_Recorded data:_
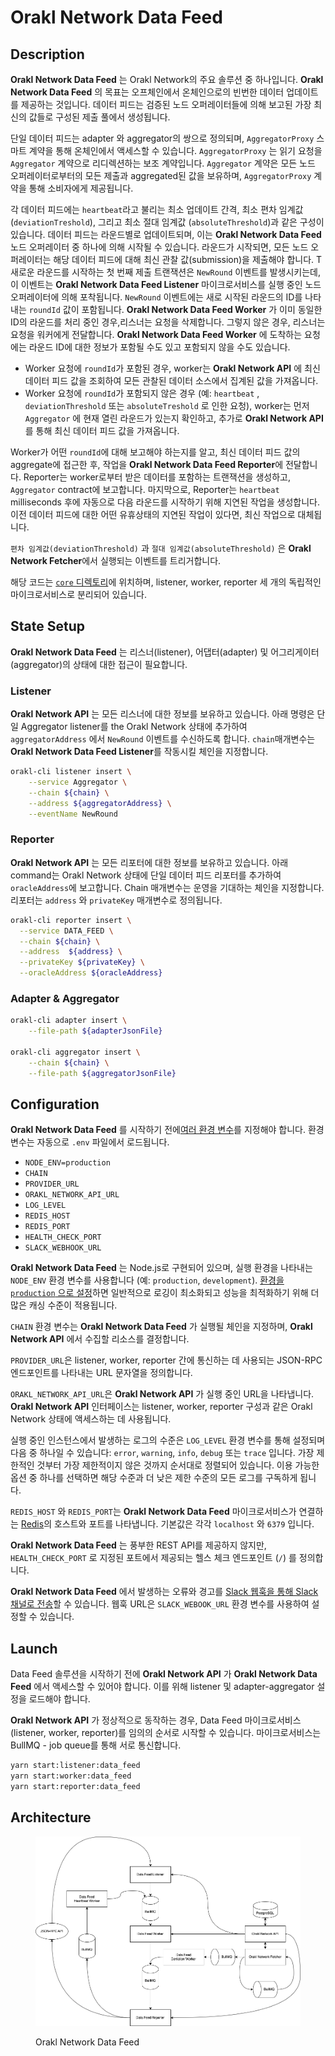 # Orakl Network Data Feed

## Description

**Orakl Network Data Feed** 는 Orakl Network의 주요 솔루션 중 하나입니다. **Orakl Network Data Feed** 의 목표는 오프체인에서 온체인으로의 빈번한 데이터 업데이트를 제공하는 것입니다. 데이터 피드는 검증된 노드 오퍼레이터들에 의해 보고된 가장 최신의 값들로 구성된 제출 풀에서 생성됩니다.

단일 데이터 피드는 adapter 와 aggregator의 쌍으로 정의되며, `AggregatorProxy` 스마트 계약을 통해 온체인에서 액세스할 수 있습니다. `AggregatorProxy` 는 읽기 요청을 `Aggregator` 계약으로 리디렉션하는 보조 계약입니다. `Aggregator` 계약은 모든 노드 오퍼레이터로부터의 모든 제출과 aggregated된 값을 보유하며, `AggregatorProxy` 계약을 통해 소비자에게 제공됩니다.

각 데이터 피드에는 `heartbeat`라고 불리는 최소 업데이트 간격, 최소 편차 임계값(`deviationTreshold`), 그리고 최소 절대 임계값 (`absoluteThreshold`)과 같은 구성이 있습니다. 데이터 피드는 라운드별로 업데이트되며, 이는 **Orakl Network Data Feed** 노드 오퍼레이터 중 하나에 의해 시작될 수 있습니다. 라운드가 시작되면, 모든 노드 오퍼레이터는 해당 데이터 피드에 대해 최신 관찰 값(submission)을 제출해야 합니다. T새로운 라운드를 시작하는 첫 번째 제출 트랜잭션은 `NewRound` 이벤트를 발생시키는데, 이 이벤트는 **Orakl Network Data Feed Listener** 마이크로서비스를 실행 중인 노드 오퍼레이터에 의해 포착됩니다. `NewRound` 이벤트에는 새로 시작된 라운드의 ID를 나타내는 `roundId` 값이 포함됩니다. **Orakl Network Data Feed Worker** 가 이미 동일한 ID의 라운드를 처리 중인 경우,리스너는 요청을 삭제합니다. 그렇지 않은 경우, 리스너는 요청을 워커에게 전달합니다. **Orakl Network Data Feed Worker** 에 도착하는 요청에는 라운드 ID에 대한 정보가 포함될 수도 있고 포함되지 않을 수도 있습니다.

- Worker 요청에 `roundId`가 포함된 경우, worker는 **Orakl Network API** 에 최신 데이터 피드 값을 조회하여 모든 관찰된 데이터 소스에서 집계된 값을 가져옵니다.
- Worker 요청에 `roundId`가 포함되지 않은 경우 (예: `heartbeat` , `deviationThreshold` 또는 `absoluteTreshold` 로 인한 요청), worker는 먼저 `Aggregator` 에 현재 열린 라운드가 있는지 확인하고, 추가로 **Orakl Network API** 를 통해 최신 데이터 피드 값을 가져옵니다.

Worker가 어떤 `roundId`에 대해 보고해야 하는지를 알고, 최신 데이터 피드 값의 aggregate에 접근한 후, 작업을 **Orakl Network Data Feed Reporter**에 전달합니다. Reporter는 worker로부터 받은 데이터를 포함하는 트랜잭션을 생성하고, `Aggregator` contract에 보고합니다. 마지막으로, Reporter는 `heartbeat` milliseconds 후에 자동으로 다음 라운드를 시작하기 위해 지연된 작업을 생성합니다.이전 데이터 피드에 대한 어떤 유휴상태의 지연된 작업이 있다면, 최신 작업으로 대체됩니다.

`편차 임계값(deviationThreshold)` 과 `절대 임계값(absoluteThreshold)` 은 **Orakl Network Fetcher**에서 실행되는 이벤트를 트리거합니다.

해당 코드는 [`core` 디렉토리](https://github.com/Bisonai/orakl/tree/master/core)에 위치하며, listener, worker, reporter 세 개의 독립적인 마이크로서비스로 분리되어 있습니다.

## State Setup

**Orakl Network Data Feed** 는 리스너(listener), 어댑터(adapter) 및 어그리게이터(aggregator)의 상태에 대한 접근이 필요합니다.

### Listener

**Orakl Network API** 는 모든 리스너에 대한 정보를 보유하고 있습니다. 아래 명령은 단일 Aggregator listener를 the Orakl Network 상태에 추가하여 `aggregatorAddress` 에서 `NewRound` 이벤트를 수신하도록 합니다. `chain`매개변수는 **Orakl Network Data Feed Listener**를 작동시킬 체인을 지정합니다.

```sh
orakl-cli listener insert \
    --service Aggregator \
    --chain ${chain} \
    --address ${aggregatorAddress} \
    --eventName NewRound
```

### Reporter

**Orakl Network API** 는 모든 리포터에 대한 정보를 보유하고 있습니다. 아래 command는 Orakl Network 상태에 단일 데이터 피드 리포터를 추가하여 `oracleAddress`에 보고합니다. Chain 매개변수는 운영을 기대하는 체인을 지정합니다. 리포터는 `address` 와 `privateKey` 매개변수로 정의됩니다.

```sh
orakl-cli reporter insert \
  --service DATA_FEED \
  --chain ${chain} \
  --address  ${address} \
  --privateKey ${privateKey} \
  --oracleAddress ${oracleAddress}
```

### Adapter & Aggregator

```sh
orakl-cli adapter insert \
    --file-path ${adapterJsonFile}

orakl-cli aggregator insert \
    --chain ${chain} \
    --file-path ${aggregatorJsonFile}
```

## Configuration

**Orakl Network Data Feed** 를 시작하기 전에[여러 환경 변수](https://github.com/Bisonai/orakl/blob/master/core/.env.example)를 지정해야 합니다. 환경 변수는 자동으로 `.env` 파일에서 로드됩니다.

- `NODE_ENV=production`
- `CHAIN`
- `PROVIDER_URL`
- `ORAKL_NETWORK_API_URL`
- `LOG_LEVEL`
- `REDIS_HOST`
- `REDIS_PORT`
- `HEALTH_CHECK_PORT`
- `SLACK_WEBHOOK_URL`

**Orakl Network Data Feed** 는 Node.js로 구현되어 있으며, 실행 환경을 나타내는 `NODE_ENV` 환경 변수를 사용합니다 (예: `production`, `development`). [환경을 `production` 으로 설정](https://nodejs.dev/en/learn/nodejs-the-difference-between-development-and-production/)하면 일반적으로 로깅이 최소화되고 성능을 최적화하기 위해 더 많은 캐싱 수준이 적용됩니다.

`CHAIN` 환경 변수는 **Orakl Network Data Feed** 가 실행될 체인을 지정하며, **Orakl Network API** 에서 수집할 리소스를 결정합니다.

`PROVIDER_URL`은 listener, worker, reporter 간에 통신하는 데 사용되는 JSON-RPC 엔드포인트를 나타내는 URL 문자열을 정의합니다.

`ORAKL_NETWORK_API_URL`은 **Orakl Network API** 가 실행 중인 URL을 나타냅니다. **Orakl Network API** 인터페이스는 listener, worker, reporter 구성과 같은 Orakl Network 상태에 액세스하는 데 사용됩니다.

실행 중인 인스턴스에서 발생하는 로그의 수준은 `LOG_LEVEL` 환경 변수를 통해 설정되며 다음 중 하나일 수 있습니다: `error`, `warning`, `info`, `debug` 또는 `trace` 입니다. 가장 제한적인 것부터 가장 제한적이지 않은 것까지 순서대로 정렬되어 있습니다. 이용 가능한 옵션 중 하나를 선택하면 해당 수준과 더 낮은 제한 수준의 모든 로그를 구독하게 됩니다.

`REDIS_HOST` 와 `REDIS_PORT`는 **Orakl Network Data Feed** 마이크로서비스가 연결하는 [Redis](https://redis.io/)의 호스트와 포트를 나타냅니다. 기본값은 각각 `localhost` 와 `6379` 입니다.&#x20;

**Orakl Network Data Feed** 는 풍부한 REST API를 제공하지 않지만, `HEALTH_CHECK_PORT` 로 지정된 포트에서 제공되는 헬스 체크 엔드포인트 (`/`) 를 정의합니다.

**Orakl Network Data Feed** 에서 발생하는 오류와 경고를 [Slack 웹훅을 통해 Slack 채널로 전송](https://api.slack.com/messaging/webhooks)할 수 있습니다. 웹훅 URL은 `SLACK_WEBOOK_URL` 환경 변수를 사용하여 설정할 수 있습니다.

## Launch

Data Feed 솔루션을 시작하기 전에 **Orakl Network API** 가 **Orakl Network Data Feed** 에서 액세스할 수 있어야 합니다. 이를 위해 listener 및 adapter-aggregator 설정을 로드해야 합니다.

**Orakl Network API** 가 정상적으로 동작하는 경우, Data Feed 마이크로서비스 (listener, worker, reporter)를 임의의 순서로 시작할 수 있습니다. 마이크로서비스는 BullMQ - job queue를 통해 서로 통신합니다.

```sh
yarn start:listener:data_feed
yarn start:worker:data_feed
yarn start:reporter:data_feed
```

## Architecture

<figure><img src="../.gitbook/assets/orakl-network-data-feed.png" alt=""><figcaption><p>Orakl Network Data Feed</p></figcaption></figure>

_Goal of the exercise:_ Look above for the line with "수집할 리소스를 결정합니다." and the line with "URL 문자열을 정의합니다.", and reproduce exactly those two lines plus every line between, nothing more.

_Answer below:_
`CHAIN` 환경 변수는 **Orakl Network Data Feed** 가 실행될 체인을 지정하며, **Orakl Network API** 에서 수집할 리소스를 결정합니다.

`PROVIDER_URL`은 listener, worker, reporter 간에 통신하는 데 사용되는 JSON-RPC 엔드포인트를 나타내는 URL 문자열을 정의합니다.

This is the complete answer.